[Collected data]
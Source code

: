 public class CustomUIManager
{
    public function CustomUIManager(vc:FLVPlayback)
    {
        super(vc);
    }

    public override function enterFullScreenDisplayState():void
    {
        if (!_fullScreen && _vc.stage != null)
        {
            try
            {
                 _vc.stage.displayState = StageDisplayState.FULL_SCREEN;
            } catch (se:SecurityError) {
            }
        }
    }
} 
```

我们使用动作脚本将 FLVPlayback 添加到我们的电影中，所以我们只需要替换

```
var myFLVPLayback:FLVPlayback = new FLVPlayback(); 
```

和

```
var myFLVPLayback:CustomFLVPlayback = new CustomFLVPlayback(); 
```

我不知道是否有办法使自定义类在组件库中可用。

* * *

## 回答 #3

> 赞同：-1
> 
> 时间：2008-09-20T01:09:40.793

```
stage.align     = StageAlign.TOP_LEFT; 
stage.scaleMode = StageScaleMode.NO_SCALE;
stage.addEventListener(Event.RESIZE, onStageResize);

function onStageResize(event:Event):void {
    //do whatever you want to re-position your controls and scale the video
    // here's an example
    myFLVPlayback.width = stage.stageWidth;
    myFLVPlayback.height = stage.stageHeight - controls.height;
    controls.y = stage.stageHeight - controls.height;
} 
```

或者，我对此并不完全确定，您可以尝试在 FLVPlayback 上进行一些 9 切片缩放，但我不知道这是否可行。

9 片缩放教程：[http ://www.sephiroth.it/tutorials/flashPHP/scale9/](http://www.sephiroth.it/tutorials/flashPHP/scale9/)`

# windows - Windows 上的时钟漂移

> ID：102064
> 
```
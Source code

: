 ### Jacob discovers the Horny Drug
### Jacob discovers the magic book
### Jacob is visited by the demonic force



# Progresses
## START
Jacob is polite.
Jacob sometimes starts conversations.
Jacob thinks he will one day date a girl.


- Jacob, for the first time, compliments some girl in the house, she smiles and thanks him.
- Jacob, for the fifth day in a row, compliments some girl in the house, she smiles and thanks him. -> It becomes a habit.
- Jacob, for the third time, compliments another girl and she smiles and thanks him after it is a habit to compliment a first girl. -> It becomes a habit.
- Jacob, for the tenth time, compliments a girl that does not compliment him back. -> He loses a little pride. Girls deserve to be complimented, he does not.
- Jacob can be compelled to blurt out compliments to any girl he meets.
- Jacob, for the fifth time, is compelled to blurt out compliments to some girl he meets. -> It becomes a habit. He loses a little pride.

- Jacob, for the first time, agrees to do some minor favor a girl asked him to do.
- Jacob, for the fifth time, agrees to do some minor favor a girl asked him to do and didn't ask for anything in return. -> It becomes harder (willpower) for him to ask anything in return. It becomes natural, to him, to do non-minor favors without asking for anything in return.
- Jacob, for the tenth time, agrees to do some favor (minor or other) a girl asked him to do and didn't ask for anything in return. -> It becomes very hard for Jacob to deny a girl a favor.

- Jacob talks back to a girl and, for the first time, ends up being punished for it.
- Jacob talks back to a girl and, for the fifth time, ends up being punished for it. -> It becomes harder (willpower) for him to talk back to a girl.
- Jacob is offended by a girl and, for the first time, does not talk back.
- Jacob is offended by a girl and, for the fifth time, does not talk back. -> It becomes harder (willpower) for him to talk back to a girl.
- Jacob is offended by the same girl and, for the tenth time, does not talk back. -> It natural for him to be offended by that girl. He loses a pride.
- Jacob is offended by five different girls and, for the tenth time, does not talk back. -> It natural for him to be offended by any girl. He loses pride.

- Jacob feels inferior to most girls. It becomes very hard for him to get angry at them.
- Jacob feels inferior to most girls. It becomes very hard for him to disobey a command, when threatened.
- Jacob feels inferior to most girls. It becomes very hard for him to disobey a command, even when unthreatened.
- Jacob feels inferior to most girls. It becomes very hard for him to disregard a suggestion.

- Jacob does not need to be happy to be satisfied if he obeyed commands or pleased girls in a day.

Work task: For this exercise, output exactly the lines above from the line with "- Jacob, for the fifth day" to the line with "angry at them.", counting both, and leave out the rest.

Solved exercise:
- Jacob, for the fifth day in a row, compliments some girl in the house, she smiles and thanks him. -> It becomes a habit.
- Jacob, for the third time, compliments another girl and she smiles and thanks him after it is a habit to compliment a first girl. -> It becomes a habit.
- Jacob, for the tenth time, compliments a girl that does not compliment him back. -> He loses a little pride. Girls deserve to be complimented, he does not.
- Jacob can be compelled to blurt out compliments to any girl he meets.
- Jacob, for the fifth time, is compelled to blurt out compliments to some girl he meets. -> It becomes a habit. He loses a little pride.

- Jacob, for the first time, agrees to do some minor favor a girl asked him to do.
- Jacob, for the fifth time, agrees to do some minor favor a girl asked him to do and didn't ask for anything in return. -> It becomes harder (willpower) for him to ask anything in return. It becomes natural, to him, to do non-minor favors without asking for anything in return.
- Jacob, for the tenth time, agrees to do some favor (minor or other) a girl asked him to do and didn't ask for anything in return. -> It becomes very hard for Jacob to deny a girl a favor.

- Jacob talks back to a girl and, for the first time, ends up being punished for it.
- Jacob talks back to a girl and, for the fifth time, ends up being punished for it. -> It becomes harder (willpower) for him to talk back to a girl.
- Jacob is offended by a girl and, for the first time, does not talk back.
- Jacob is offended by a girl and, for the fifth time, does not talk back. -> It becomes harder (willpower) for him to talk back to a girl.
- Jacob is offended by the same girl and, for the tenth time, does not talk back. -> It natural for him to be offended by that girl. He loses a pride.
- Jacob is offended by five different girls and, for the tenth time, does not talk back. -> It natural for him to be offended by any girl. He loses pride.

- Jacob feels inferior to most girls. It becomes very hard for him to get angry at them.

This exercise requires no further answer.